Na niczym nie moge sie skupić..a mam tyle fajnych książek do czytania...
-
nick nieaktualnyJaness wrote:Koniczynka, ciezko mi powiedziec. Suplementy nie maja w skladzie ani kofeiny ani guarany. Na pewno duzo zdrowsza jest mocna kawa.
Do tego do godziny przed stosunkiem wrecz zaleca sie wypicie mocnej kawy bo plemniki sa bardziej ruchliwe. Nie wiem czy to prawda czy mit. Ale jak ma zadzialac na psychike to warto sprobowac.
Jesli te tabletki nie maja jakiegos przeciwskazanego skladnika to mozna sprobowac. Tylko patrz na meza czy sie nie robi zbyt nerwowy.
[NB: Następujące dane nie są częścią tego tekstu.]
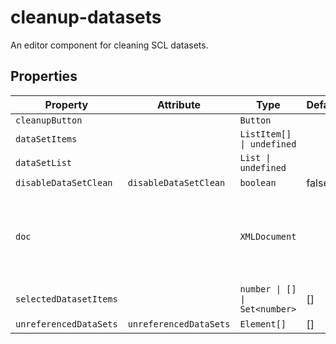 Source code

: # cleanup-datasets

An editor component for cleaning SCL datasets.

## Properties

| Property               | Attribute              | Type                          | Default | Description                                      |
|------------------------|------------------------|-------------------------------|---------|--------------------------------------------------|
| `cleanupButton`        |                        | `Button`                      |         |                                                  |
| `dataSetItems`         |                        | `ListItem[] \| undefined`     |         |                                                  |
| `dataSetList`          |                        | `List \| undefined`           |         |                                                  |
| `disableDataSetClean`  | `disableDataSetClean`  | `boolean`                     | false   |                                                  |
| `doc`                  |                        | `XMLDocument`                 |         | The document being edited as provided to plugins by [[`OpenSCD`]]. |
| `selectedDatasetItems` |                        | `number \| [] \| Set<number>` | []      |                                                  |
| `unreferencedDataSets` | `unreferencedDataSets` | `Element[]`                   | []      |                                                  |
On i tak sam w sobie jest zbyt nerwowy..hehhh -
nick nieaktualnyJa głównie myślę o ziołach na mojego mięśniaka a są i takie na poprawę nasienia więc można spróbować. Jak się łyka ciągle suple bo niby mają coś pomóc to i ziół można spróbować. Zaszkodzić nie powinny raczej ale zobaczę co mój na to powie
A to dobrze że w kapsułkach bo proszek jest ohydny -
nick nieaktualnyMoj i zioła- nieeee to by nie przeszło..on nawet miety czy rumianku nie ruszy..
Ja jestem przyzwyczajona, jako dziecko byłam leczona ziołami...
Tak teraz sobie myślę...czy to, ze mam za mało białych krwinek ma jakiś wpływ na to wszystko...
Nie jest to jakiś duży odskok, ale jednak..
Bylam u hematologa, ale olał temat..zrobił mi tylko ferrytyne i chyba było ok..bo już nie wrocilam do niego.